Hizo una pausa, recordando que también existían Dostoievski y Faulkner. Pero mientras meditaba cómo volver al papel de la literatura en el estudio a fondo del individuo, se escuchó una voz en el salón.
—Perdone, pero todo eso es bastante trivial. Ésa no es la esencia del problema. El hecho consiste en que los objetos representados por usted no tienen ningún deseo de que los cambien. Y además, son tan desagradables, se han abandonado tanto, que nadie quiere cambiarlos. Entiéndalo, no valen la pena. Que acaben de pudrirse, no desempeñan ningún papel. En su opinión, ¿por el bien de quién deberíamos trabajar?
—¡Ah, se trata de eso! —dijo Víktor lentamente.
Una idea se abrió paso repentinamente: Dios mío, estos mocosos realmente piensan que yo escribo sólo sobre la chusma, que considero a todos canallas, pero no han entendido nada, y cómo van a entenderlo si son niños, niños extraños, niños de una inteligencia enfermiza, pero solamente niños con una experiencia de vida infantil y con un conocimiento infantil de las personas, un montón de libros leídos, idealismo infantil y la aspiración pueril a clasificarlo todo con etiquetas de «bueno» y «malo». Exactamente igual que mis hermanos escritores...
—Me ha confundido el hecho de que ustedes hablan como adultos. Llegué a olvidar que ustedes no son adultos. Entiendo que no es pedagógico hablar así, pero tengo que hacerlo, de otra manera nunca saldríamos de este lío.

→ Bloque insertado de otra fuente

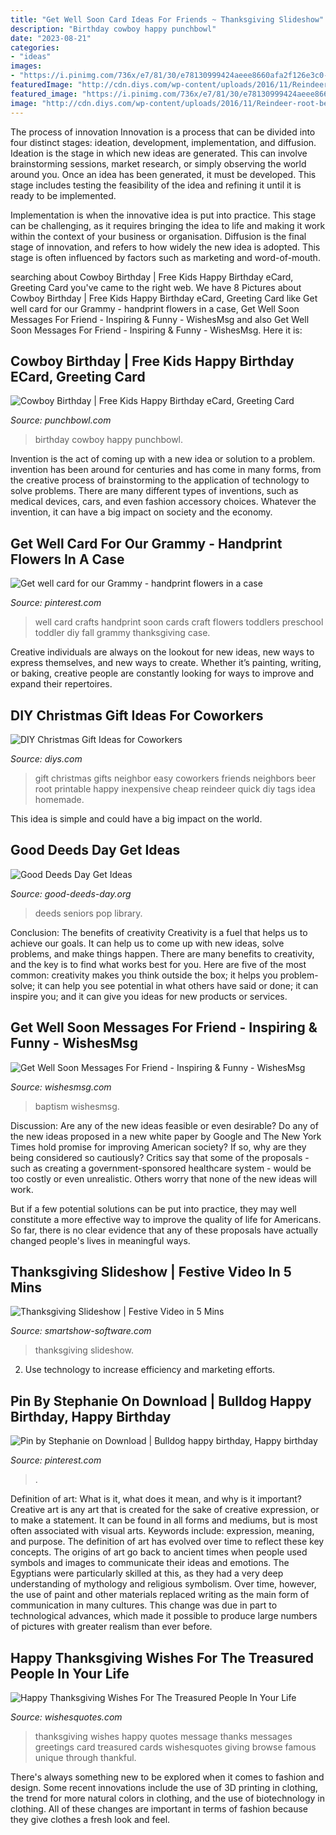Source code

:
 ```yaml
---
title: "Get Well Soon Card Ideas For Friends ~ Thanksgiving Slideshow"
description: "Birthday cowboy happy punchbowl"
date: "2023-08-21"
categories:
- "ideas"
images:
- "https://i.pinimg.com/736x/e7/81/30/e78130999424aeee8660afa2f126e3c0--get-well-soon-card-from-kids-get-well-crafts-for-kids.jpg"
featuredImage: "http://cdn.diys.com/wp-content/uploads/2016/11/Reindeer-root-beer.jpg"
featured_image: "https://i.pinimg.com/736x/e7/81/30/e78130999424aeee8660afa2f126e3c0--get-well-soon-card-from-kids-get-well-crafts-for-kids.jpg"
image: "http://cdn.diys.com/wp-content/uploads/2016/11/Reindeer-root-beer.jpg"
---
```



The process of innovation
Innovation is a process that can be divided into four distinct stages: ideation, development, implementation, and diffusion.
Ideation is the stage in which new ideas are generated. This can involve brainstorming sessions, market research, or simply observing the world around you. Once an idea has been generated, it must be developed. This stage includes testing the feasibility of the idea and refining it until it is ready to be implemented.

Implementation is when the innovative idea is put into practice. This stage can be challenging, as it requires bringing the idea to life and making it work within the context of your business or organisation. Diffusion is the final stage of innovation, and refers to how widely the new idea is adopted. This stage is often influenced by factors such as marketing and word-of-mouth.

	

		
searching about Cowboy Birthday | Free Kids Happy Birthday eCard, Greeting Card you've came to the right web. We have 8 Pictures about Cowboy Birthday | Free Kids Happy Birthday eCard, Greeting Card like Get well card for our Grammy - handprint flowers in a case, Get Well Soon Messages For Friend - Inspiring &amp; Funny - WishesMsg and also Get Well Soon Messages For Friend - Inspiring &amp; Funny - WishesMsg. Here it is:
		
    
## Cowboy Birthday | Free Kids Happy Birthday ECard, Greeting Card

<img loading=lazy src="https://assets2.punchbowl.com/gridfs/assets/4e53d1ec3ea34b21a40001c3-1458745134" onerror="this.onerror=null;this.src='https://tse3.mm.bing.net/th?id=OIP.vWiYlnheLAxUj2FwoN3B3gAAAA&amp;pid=15.1';" alt="Cowboy Birthday | Free Kids Happy Birthday eCard, Greeting Card">

_Source: punchbowl.com_

>birthday cowboy happy punchbowl. 

	

Invention is the act of coming up with a new idea or solution to a problem. invention has been around for centuries and has come in many forms, from the creative process of brainstorming to the application of technology to solve problems. There are many different types of inventions, such as medical devices, cars, and even fashion accessory choices. Whatever the invention, it can have a big impact on society and the economy.

    
## Get Well Card For Our Grammy - Handprint Flowers In A Case

<img loading=lazy src="https://i.pinimg.com/736x/e7/81/30/e78130999424aeee8660afa2f126e3c0--get-well-soon-card-from-kids-get-well-crafts-for-kids.jpg" onerror="this.onerror=null;this.src='https://tse4.mm.bing.net/th?id=OIP.BWM2qRBZpwuEwRdG0YuZ8gHaJ3&amp;pid=15.1';" alt="Get well card for our Grammy - handprint flowers in a case">

_Source: pinterest.com_

>well card crafts handprint soon cards craft flowers toddlers preschool toddler diy fall grammy thanksgiving case. 

	

Creative individuals are always on the lookout for new ideas, new ways to express themselves, and new ways to create. Whether it’s painting, writing, or baking, creative people are constantly looking for ways to improve and expand their repertoires.

    
## DIY Christmas Gift Ideas For Coworkers

<img loading=lazy src="http://cdn.diys.com/wp-content/uploads/2016/11/Reindeer-root-beer.jpg" onerror="this.onerror=null;this.src='https://tse1.mm.bing.net/th?id=OIP.MbDGAFCI4R2humgI0aPxUAHaKf&amp;pid=15.1';" alt="DIY Christmas Gift Ideas for Coworkers">

_Source: diys.com_

>gift christmas gifts neighbor easy coworkers friends neighbors beer root printable happy inexpensive cheap reindeer quick diy tags idea homemade. 

	

This idea is simple and could have a big impact on the world.

    
## Good Deeds Day Get Ideas

<img loading=lazy src="https://www.good-deeds-day.org/wp-content/uploads/2016/11/8.jpg" onerror="this.onerror=null;this.src='https://tse3.mm.bing.net/th?id=OIP.faPLB1fuMn6GIIcIXIFhDQHaEw&amp;pid=15.1';" alt="Good Deeds Day Get Ideas">

_Source: good-deeds-day.org_

>deeds seniors pop library. 

	

Conclusion: The benefits of creativity
Creativity is a fuel that helps us to achieve our goals. It can help us to come up with new ideas, solve problems, and make things happen. There are many benefits to creativity, and the key is to find what works best for you. Here are five of the most common: creativity makes you think outside the box; it helps you problem-solve; it can help you see potential in what others have said or done; it can inspire you; and it can give you ideas for new products or services.

    
## Get Well Soon Messages For Friend - Inspiring &amp; Funny - WishesMsg

<img loading=lazy src="https://www.wishesmsg.com/wp-content/uploads/Best-Get-Well-Soon-Wishes-and-Messages-For-Friend-825x510.jpg" onerror="this.onerror=null;this.src='https://tse4.mm.bing.net/th?id=OIP.AgOCBHRullblEC0G0eI4JwHaEl&amp;pid=15.1';" alt="Get Well Soon Messages For Friend - Inspiring &amp; Funny - WishesMsg">

_Source: wishesmsg.com_

>baptism wishesmsg. 

	

Discussion: Are any of the new ideas feasible or even desirable?
Do any of the new ideas proposed in a new white paper by Google and The New York Times hold promise for improving American society? If so, why are they being considered so cautiously?
Critics say that some of the proposals - such as creating a government-sponsored healthcare system - would be too costly or even unrealistic. Others worry that none of the new ideas will work.

But if a few potential solutions can be put into practice, they may well constitute a more effective way to improve the quality of life for Americans. So far, there is no clear evidence that any of these proposals have actually changed people's lives in meaningful ways.

    
## Thanksgiving Slideshow | Festive Video In 5 Mins

<img loading=lazy src="https://smartshow-software.com/images/thanksgiving-slideshow-fb-preview.jpg" onerror="this.onerror=null;this.src='https://tse2.mm.bing.net/th?id=OIP.NB32OVjXlERtl-hy_OsiRwHaEj&amp;pid=15.1';" alt="Thanksgiving Slideshow | Festive Video in 5 Mins">

_Source: smartshow-software.com_

>thanksgiving slideshow. 

	

2. Use technology to increase efficiency and marketing efforts.

    
## Pin By Stephanie On Download | Bulldog Happy Birthday, Happy Birthday

<img loading=lazy src="https://i.pinimg.com/736x/9a/ba/dd/9abadd6438b42e4266a1f1e432cba1b9.jpg" onerror="this.onerror=null;this.src='https://tse3.mm.bing.net/th?id=OIP.ERzqf8j68agUDCh3IYWXdQHaHa&amp;pid=15.1';" alt="Pin by Stephanie on Download | Bulldog happy birthday, Happy birthday">

_Source: pinterest.com_

>. 

	

Definition of art: What is it, what does it mean, and why is it important?
Creative art is any art that is created for the sake of creative expression, or to make a statement. It can be found in all forms and mediums, but is most often associated with visual arts. Keywords include: expression, meaning, and purpose. The definition of art has evolved over time to reflect these key concepts.
The origins of art go back to ancient times when people used symbols and images to communicate their ideas and emotions. The Egyptians were particularly skilled at this, as they had a very deep understanding of mythology and religious symbolism. Over time, however, the use of paint and other materials replaced writing as the main form of communication in many cultures. This change was due in part to technological advances, which made it possible to produce large numbers of pictures with greater realism than ever before.

    
## Happy Thanksgiving Wishes For The Treasured People In Your Life

<img loading=lazy src="https://www.wishesquotes.com/wp-content/uploads/2015/11/memorable-Thanksgiving.jpg" onerror="this.onerror=null;this.src='https://tse2.mm.bing.net/th?id=OIP.voVMzs14ZY6R3sRMr_g_-wHaI4&amp;pid=15.1';" alt="Happy Thanksgiving Wishes For The Treasured People In Your Life">

_Source: wishesquotes.com_

>thanksgiving wishes happy quotes message thanks messages greetings card treasured cards wishesquotes giving browse famous unique through thankful. 

	

There's always something new to be explored when it comes to fashion and design. Some recent innovations include the use of 3D printing in clothing, the trend for more natural colors in clothing, and the use of biotechnology in clothing. All of these changes are important in terms of fashion because they give clothes a fresh look and feel.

Todo consiste en que, al parecer, ustedes no entienden cómo un hombre eternamente borracho, histérico, sin afeitar, puede ser una magnífica persona a la que es imposible no querer, ante quien uno inclina la cabeza y se siente honrado al apretar su mano, porque ha atravesado un infierno tal que da miedo sólo imaginarlo, y ha seguido siendo un ser humano. Ustedes consideran que todos los personajes de mis libros son unos miserables asquerosos, pero eso es sólo la mitad del problema. Consideran que los veo de la misma forma que ustedes. Ése es el problema. Es el problema en el sentido de que así, nunca nos entenderemos.